While American Jewish consensus around Israel policy has not always been easy to attain, this sentiment has stood for decades as the one universally accepted principle undergirding the quest for a resolution of the Israeli-Palestinian conflict – that it must be reached through bilateral negotiations between the parties. This precept allowed Jewish leadership to strongly urge American administrations of both parties not to attempt to implement their own vision of how to resolve longstanding differences between the two sides. Despite expressions of expected or preferred outcomes over the years, every President has endorsed this concept. This principle also allowed American Jewish leadership to credibly oppose unilateral attempts by the Palestinian Authority to declare a state or to otherwise take action without consent to change the status of disputed territories.

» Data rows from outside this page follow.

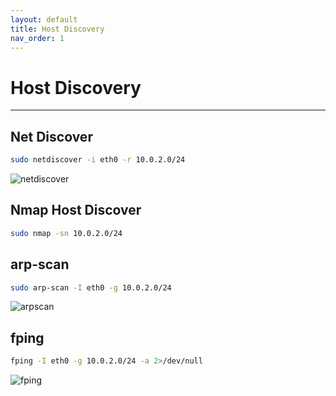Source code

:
 ```yaml
---
layout: default
title: Host Discovery
nav_order: 1
---
```


# Host Discovery

---

## Net Discover

```bash
sudo netdiscover -i eth0 -r 10.0.2.0/24
```

![netdiscover](../../../assets/images/netdiscover.png)

## Nmap Host Discover

```bash
sudo nmap -sn 10.0.2.0/24
```

## arp-scan

```bash
sudo arp-scan -I eth0 -g 10.0.2.0/24
```

![arpscan](../../../assets/images/arpscan.png)

## fping

```bash
fping -I eth0 -g 10.0.2.0/24 -a 2>/dev/null
```

![fping](../../../assets/images/fping.png)
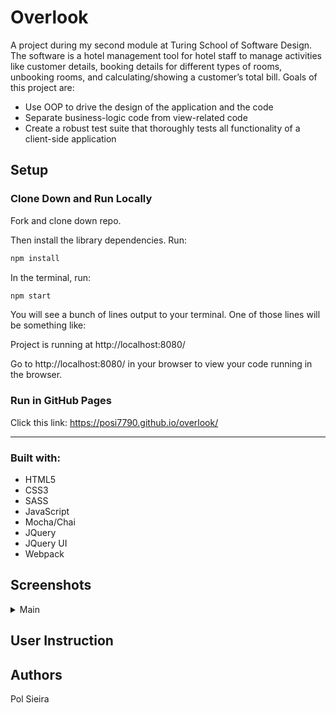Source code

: # Overlook

A project during my second module at Turing School of Software Design. The software is a hotel management tool for hotel staff to manage activities like customer details, booking details for different types of rooms, unbooking rooms, and calculating/showing a customer’s total bill. Goals of this project are:

* Use OOP to drive the design of the application and the code
* Separate business-logic code from view-related code
* Create a robust test suite that thoroughly tests all functionality of a client-side application

## Setup

### Clone Down and Run Locally

Fork and clone down repo.

Then install the library dependencies. Run:

```bash
npm install
```

In the terminal, run:

```bash
npm start
```

You will see a bunch of lines output to your terminal. One of those lines will be something like:

Project is running at http://localhost:8080/

Go to http://localhost:8080/ in your browser to view your code running in the browser.

### Run in GitHub Pages

Click this link: https://posi7790.github.io/overlook/

---

### Built with:

* HTML5
* CSS3
* SASS
* JavaScript
* Mocha/Chai
* JQuery
* JQuery UI
* Webpack

## Screenshots

<details>
  <summary>Main</summary>
       
</details>


## User Instruction



## Authors

Pol Sieira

There is a fatal flaw in this logic: Palestinians have been acting unilaterally for decades.
They have called themselves the State of Palestine. They have joined numerous international conventions without any desire to actually enforce their words.

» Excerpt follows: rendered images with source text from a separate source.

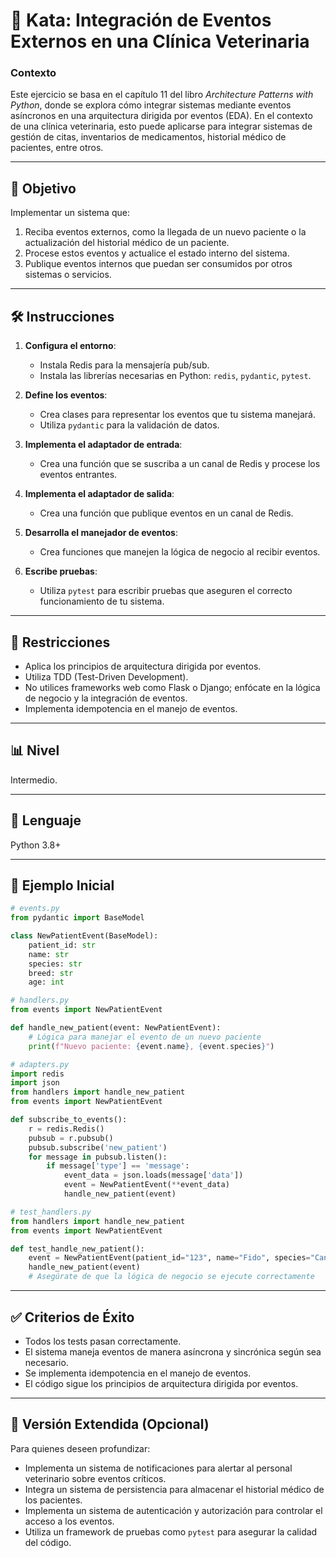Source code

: # 🐾 Kata: Integración de Eventos Externos en una Clínica Veterinaria

### Contexto

Este ejercicio se basa en el capítulo 11 del libro *Architecture Patterns with Python*, donde se explora cómo integrar sistemas mediante eventos asíncronos en una arquitectura dirigida por eventos (EDA). En el contexto de una clínica veterinaria, esto puede aplicarse para integrar sistemas de gestión de citas, inventarios de medicamentos, historial médico de pacientes, entre otros.

---

## 🎯 Objetivo

Implementar un sistema que:

1. Reciba eventos externos, como la llegada de un nuevo paciente o la actualización del historial médico de un paciente.
2. Procese estos eventos y actualice el estado interno del sistema.
3. Publique eventos internos que puedan ser consumidos por otros sistemas o servicios.

---

## 🛠️ Instrucciones

1. **Configura el entorno**:

   * Instala Redis para la mensajería pub/sub.
   * Instala las librerías necesarias en Python: `redis`, `pydantic`, `pytest`.

2. **Define los eventos**:

   * Crea clases para representar los eventos que tu sistema manejará.
   * Utiliza `pydantic` para la validación de datos.

3. **Implementa el adaptador de entrada**:

   * Crea una función que se suscriba a un canal de Redis y procese los eventos entrantes.

4. **Implementa el adaptador de salida**:

   * Crea una función que publique eventos en un canal de Redis.

5. **Desarrolla el manejador de eventos**:

   * Crea funciones que manejen la lógica de negocio al recibir eventos.

6. **Escribe pruebas**:

   * Utiliza `pytest` para escribir pruebas que aseguren el correcto funcionamiento de tu sistema.

---

## 🚧 Restricciones

* Aplica los principios de arquitectura dirigida por eventos.
* Utiliza TDD (Test-Driven Development).
* No utilices frameworks web como Flask o Django; enfócate en la lógica de negocio y la integración de eventos.
* Implementa idempotencia en el manejo de eventos.

---

## 📊 Nivel

Intermedio.

---

## 🐍 Lenguaje

Python 3.8+

---

## 🧪 Ejemplo Inicial

```python
# events.py
from pydantic import BaseModel

class NewPatientEvent(BaseModel):
    patient_id: str
    name: str
    species: str
    breed: str
    age: int
```

```python
# handlers.py
from events import NewPatientEvent

def handle_new_patient(event: NewPatientEvent):
    # Lógica para manejar el evento de un nuevo paciente
    print(f"Nuevo paciente: {event.name}, {event.species}")
```

```python
# adapters.py
import redis
import json
from handlers import handle_new_patient
from events import NewPatientEvent

def subscribe_to_events():
    r = redis.Redis()
    pubsub = r.pubsub()
    pubsub.subscribe('new_patient')
    for message in pubsub.listen():
        if message['type'] == 'message':
            event_data = json.loads(message['data'])
            event = NewPatientEvent(**event_data)
            handle_new_patient(event)
```

```python
# test_handlers.py
from handlers import handle_new_patient
from events import NewPatientEvent

def test_handle_new_patient():
    event = NewPatientEvent(patient_id="123", name="Fido", species="Canine", breed="Labrador", age=5)
    handle_new_patient(event)
    # Asegúrate de que la lógica de negocio se ejecute correctamente
```

---

## ✅ Criterios de Éxito

- Todos los tests pasan correctamente.
- El sistema maneja eventos de manera asíncrona y sincrónica según sea necesario.
- Se implementa idempotencia en el manejo de eventos.
- El código sigue los principios de arquitectura dirigida por eventos.

---

## 🔁 Versión Extendida (Opcional)

Para quienes deseen profundizar:

- Implementa un sistema de notificaciones para alertar al personal veterinario sobre eventos críticos.
- Integra un sistema de persistencia para almacenar el historial médico de los pacientes.
- Implementa un sistema de autenticación y autorización para controlar el acceso a los eventos.
- Utiliza un framework de pruebas como `pytest` para asegurar la calidad del código.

They have built illegally in Area C, with support from the European Union, creating facts on the ground and literally engaging in a “land grab.”

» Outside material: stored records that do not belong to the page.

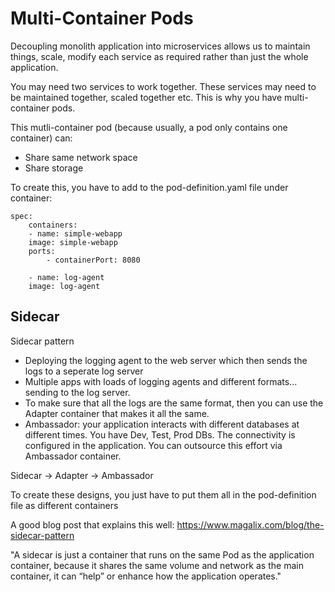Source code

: # Multi-Container Pods

Decoupling monolith application into microservices allows us to maintain things, scale, modify each service as required rather than just the whole application.

You may need two services to work together. 
These services may need to be maintained together, scaled together etc.
This is why you have multi-container pods.

This mutli-container pod (because usually, a pod only contains one container) can:
- Share same network space
- Share storage

To create this, you have to add to the pod-definition.yaml file under container:

```
spec:
    containers:
    - name: simple-webapp
    image: simple-webapp
    ports:
        - containerPort: 8080
    
    - name: log-agent
    image: log-agent
```

## Sidecar
Sidecar pattern
- Deploying the logging agent to the web server which then sends the logs to a seperate log server
- Multiple apps with loads of logging agents and different formats... sending to the log server. 
- To make sure that all the logs are the same format, then you can use the Adapter container that makes it all the same.
- Ambassador: your application interacts with different databases at different times. You have Dev, Test, Prod DBs. The connectivity is configured in the application. You can outsource this  effort via Ambassador container. 

Sidecar -> Adapter -> Ambassador

To create these designs, you just have to put them all in the pod-definition file as different containers

A good blog post that explains this well: https://www.magalix.com/blog/the-sidecar-pattern 

"A sidecar is just a container that runs on the same Pod as the application container, because it shares the same volume and network as the main container, it can “help” or enhance how the application operates."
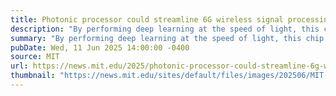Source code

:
 ```yaml
---
title: Photonic processor could streamline 6G wireless signal processing
description: "By performing deep learning at the speed of light, this chip could give edge devices new capabilities for real-time data analysis."
summary: "By performing deep learning at the speed of light, this chip could give edge devices new capabilities for real-time data analysis."
pubDate: Wed, 11 Jun 2025 14:00:00 -0400
source: MIT
url: https://news.mit.edu/2025/photonic-processor-could-streamline-6g-wireless-signal-processing-0611
thumbnail: "https://news.mit.edu/sites/default/files/images/202506/MIT-Photonic-Process-01-press.jpg"
---
```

And, perhaps most importantly, they have taken the de facto veto power that the international community has given them, using exactly this logic, to make peace far more distant than it appeared to be in 2000. They’ve said “no” to every offer, not to negotiate but to wait for others to pressure Israel to give up more concessions without compromising their own intransigent, extremist positions.
Solow makes it sound like this status quo can go on forever:
The fact is that nobody is credibly threatening Israel’s control over major settlement blocs in the West Bank which are generally recognized as likely becoming Israeli territory as part of a final status agreement. Israel’s continued control of these Jewish population centers is, as a practical matter, uncontested. The only reason to acquiesce to Israel taking them unilaterally now is to abandon the position that solutions are to be negotiated, not imposed.
It can go on for a few years, but the situation is not frozen in amber. Palestinians will continue to build; they will continue to attempt to gain political legitimacy at Israel’s expense, they will continue to grow in population, they will continue to occasionally explode in violence.
Israel cannot play forever by these rules where Palestinians can do what they want and Israel has its hands tied by adhering to an artificial moral standard. Continuing to wait for Palestinians to come to the table means that Palestinians can continue to act with impunity.
Extending sovereignty is not a land grab. It is the beginning of a disengagement. It is finally choosing borders. It is solving the demographic problem. It is staking a legal claim. It is sending a message that Palestinian intransigence will not be rewarded anymore. It is recognition that the world has changed since Oslo and Israel cannot be tied to an agreement that the Palestinians have abrogated since at least 2001.
Solow shouldn’t be warning Israel against doing what it must. He should be explaining to American Jewry why Israel must do it. And it is a serious failure in American Jewish leadership that he, and other leaders, cannot even figure this out for themselves.